■ **Task item**: Starting at the first line of the data and ending at the line with "LSM303D accelerometer/magnetometer sensor", copy each line exactly. Include both of those lines, but no pictures.

[[ Data to use, beginning ]]

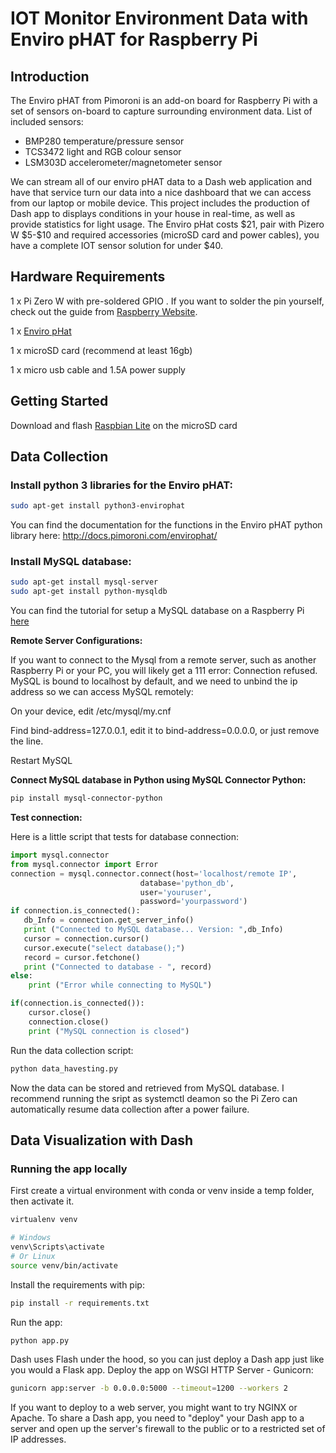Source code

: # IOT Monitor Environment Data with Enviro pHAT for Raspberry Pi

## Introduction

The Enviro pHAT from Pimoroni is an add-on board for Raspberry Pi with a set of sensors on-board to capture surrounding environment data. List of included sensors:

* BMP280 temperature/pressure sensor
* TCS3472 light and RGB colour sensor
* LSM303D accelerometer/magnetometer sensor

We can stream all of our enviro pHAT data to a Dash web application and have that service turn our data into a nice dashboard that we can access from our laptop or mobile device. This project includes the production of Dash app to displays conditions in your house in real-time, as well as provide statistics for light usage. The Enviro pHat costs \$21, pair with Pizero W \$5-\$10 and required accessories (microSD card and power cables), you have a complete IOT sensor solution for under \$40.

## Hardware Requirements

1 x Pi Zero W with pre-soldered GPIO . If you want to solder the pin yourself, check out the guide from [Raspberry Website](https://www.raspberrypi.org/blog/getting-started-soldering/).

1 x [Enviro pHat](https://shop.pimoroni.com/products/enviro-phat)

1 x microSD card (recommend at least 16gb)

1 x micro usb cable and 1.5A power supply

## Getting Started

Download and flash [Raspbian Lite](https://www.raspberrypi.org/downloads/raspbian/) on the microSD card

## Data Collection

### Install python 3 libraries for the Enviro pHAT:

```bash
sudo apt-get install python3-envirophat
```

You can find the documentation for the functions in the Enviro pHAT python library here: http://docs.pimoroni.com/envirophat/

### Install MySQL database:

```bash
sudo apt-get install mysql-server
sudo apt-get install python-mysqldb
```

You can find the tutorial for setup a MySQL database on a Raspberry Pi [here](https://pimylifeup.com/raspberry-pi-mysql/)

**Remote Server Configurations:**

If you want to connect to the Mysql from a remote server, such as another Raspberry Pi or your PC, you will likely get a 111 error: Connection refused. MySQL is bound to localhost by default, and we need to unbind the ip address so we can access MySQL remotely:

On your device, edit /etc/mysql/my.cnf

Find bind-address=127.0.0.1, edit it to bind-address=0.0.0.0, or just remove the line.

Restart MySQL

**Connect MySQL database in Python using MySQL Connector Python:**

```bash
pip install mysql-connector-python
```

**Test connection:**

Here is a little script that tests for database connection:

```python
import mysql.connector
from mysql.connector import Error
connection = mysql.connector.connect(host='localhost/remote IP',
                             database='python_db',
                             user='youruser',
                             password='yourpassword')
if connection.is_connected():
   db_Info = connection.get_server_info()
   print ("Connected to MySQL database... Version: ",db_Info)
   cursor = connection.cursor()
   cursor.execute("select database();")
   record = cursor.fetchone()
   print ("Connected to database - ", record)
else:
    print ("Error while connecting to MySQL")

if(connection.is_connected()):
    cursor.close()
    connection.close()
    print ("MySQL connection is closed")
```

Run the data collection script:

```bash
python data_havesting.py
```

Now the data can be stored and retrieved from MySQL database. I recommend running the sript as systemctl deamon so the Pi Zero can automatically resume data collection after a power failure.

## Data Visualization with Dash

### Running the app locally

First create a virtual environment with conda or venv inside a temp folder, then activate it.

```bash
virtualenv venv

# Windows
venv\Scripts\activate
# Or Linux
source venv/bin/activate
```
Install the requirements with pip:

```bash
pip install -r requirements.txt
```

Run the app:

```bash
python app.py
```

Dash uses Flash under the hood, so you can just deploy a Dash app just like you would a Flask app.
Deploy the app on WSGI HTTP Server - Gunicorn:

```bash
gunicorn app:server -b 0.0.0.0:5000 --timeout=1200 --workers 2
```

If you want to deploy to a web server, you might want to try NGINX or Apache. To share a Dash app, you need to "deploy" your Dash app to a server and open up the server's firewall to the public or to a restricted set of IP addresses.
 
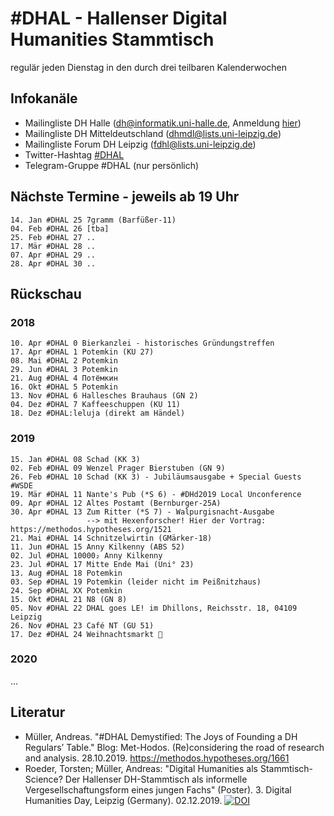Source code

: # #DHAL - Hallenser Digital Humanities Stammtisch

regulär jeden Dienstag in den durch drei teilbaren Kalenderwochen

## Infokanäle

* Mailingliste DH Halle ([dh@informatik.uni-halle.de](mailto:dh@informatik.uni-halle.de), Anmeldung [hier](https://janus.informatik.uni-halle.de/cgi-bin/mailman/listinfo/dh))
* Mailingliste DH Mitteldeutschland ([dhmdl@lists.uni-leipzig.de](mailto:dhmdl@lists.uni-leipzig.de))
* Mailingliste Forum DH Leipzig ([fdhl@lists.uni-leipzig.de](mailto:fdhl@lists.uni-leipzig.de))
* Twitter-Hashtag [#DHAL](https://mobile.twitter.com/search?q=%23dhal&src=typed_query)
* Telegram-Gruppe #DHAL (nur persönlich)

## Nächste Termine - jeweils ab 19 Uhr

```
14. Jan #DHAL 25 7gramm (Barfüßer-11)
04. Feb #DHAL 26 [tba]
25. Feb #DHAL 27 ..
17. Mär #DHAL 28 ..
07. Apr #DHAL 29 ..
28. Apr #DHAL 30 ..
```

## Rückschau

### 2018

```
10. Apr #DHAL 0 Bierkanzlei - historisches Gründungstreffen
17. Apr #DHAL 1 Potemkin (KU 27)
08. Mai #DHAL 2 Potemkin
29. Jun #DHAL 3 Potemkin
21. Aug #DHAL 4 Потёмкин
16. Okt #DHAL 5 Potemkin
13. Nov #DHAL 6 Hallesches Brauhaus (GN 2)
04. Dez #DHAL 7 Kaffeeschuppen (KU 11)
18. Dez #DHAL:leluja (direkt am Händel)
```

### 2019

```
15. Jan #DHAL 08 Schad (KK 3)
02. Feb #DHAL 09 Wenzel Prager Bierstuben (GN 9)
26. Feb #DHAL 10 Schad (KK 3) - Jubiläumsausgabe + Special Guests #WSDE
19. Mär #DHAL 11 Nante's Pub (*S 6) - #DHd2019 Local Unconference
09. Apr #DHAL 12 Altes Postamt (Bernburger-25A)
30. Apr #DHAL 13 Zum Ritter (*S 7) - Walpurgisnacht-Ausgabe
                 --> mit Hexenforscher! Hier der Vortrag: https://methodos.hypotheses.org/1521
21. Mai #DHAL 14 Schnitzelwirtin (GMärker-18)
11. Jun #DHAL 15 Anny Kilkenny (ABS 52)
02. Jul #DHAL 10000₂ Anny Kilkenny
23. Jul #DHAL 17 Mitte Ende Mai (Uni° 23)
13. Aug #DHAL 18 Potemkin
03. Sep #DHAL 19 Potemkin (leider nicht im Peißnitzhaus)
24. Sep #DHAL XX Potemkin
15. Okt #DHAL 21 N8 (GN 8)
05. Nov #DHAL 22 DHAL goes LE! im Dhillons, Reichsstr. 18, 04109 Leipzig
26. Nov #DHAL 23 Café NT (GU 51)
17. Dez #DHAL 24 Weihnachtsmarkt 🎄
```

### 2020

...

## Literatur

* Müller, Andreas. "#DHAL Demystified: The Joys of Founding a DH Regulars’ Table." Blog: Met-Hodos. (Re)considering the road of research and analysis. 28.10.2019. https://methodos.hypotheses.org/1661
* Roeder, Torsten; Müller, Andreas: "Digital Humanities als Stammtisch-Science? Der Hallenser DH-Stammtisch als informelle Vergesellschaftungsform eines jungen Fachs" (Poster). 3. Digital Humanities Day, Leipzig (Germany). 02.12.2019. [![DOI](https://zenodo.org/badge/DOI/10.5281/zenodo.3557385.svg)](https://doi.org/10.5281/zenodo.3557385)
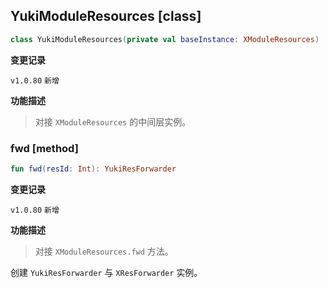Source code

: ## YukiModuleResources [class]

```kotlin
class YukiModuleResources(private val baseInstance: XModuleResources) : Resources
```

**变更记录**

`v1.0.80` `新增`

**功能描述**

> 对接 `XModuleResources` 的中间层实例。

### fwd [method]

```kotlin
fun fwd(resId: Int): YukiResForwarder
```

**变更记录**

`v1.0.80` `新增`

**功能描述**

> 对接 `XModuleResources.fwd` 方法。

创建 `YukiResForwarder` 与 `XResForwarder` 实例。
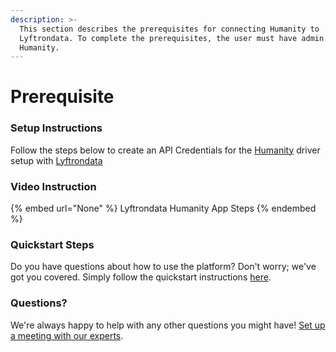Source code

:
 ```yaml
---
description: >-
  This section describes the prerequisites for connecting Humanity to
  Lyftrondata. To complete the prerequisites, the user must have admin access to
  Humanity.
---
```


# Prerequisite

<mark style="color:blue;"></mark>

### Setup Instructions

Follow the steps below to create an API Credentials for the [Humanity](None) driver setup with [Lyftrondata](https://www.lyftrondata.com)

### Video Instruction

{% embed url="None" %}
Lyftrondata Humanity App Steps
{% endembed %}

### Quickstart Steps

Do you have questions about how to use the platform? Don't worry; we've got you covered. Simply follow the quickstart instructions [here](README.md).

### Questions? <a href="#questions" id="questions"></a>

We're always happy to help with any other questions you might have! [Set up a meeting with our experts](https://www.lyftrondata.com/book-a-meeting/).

[[ Data to use, end ]]

■ **Task answer**:
Source code

: # IOT Monitor Environment Data with Enviro pHAT for Raspberry Pi

## Introduction

The Enviro pHAT from Pimoroni is an add-on board for Raspberry Pi with a set of sensors on-board to capture surrounding environment data. List of included sensors:

* BMP280 temperature/pressure sensor
* TCS3472 light and RGB colour sensor
* LSM303D accelerometer/magnetometer sensor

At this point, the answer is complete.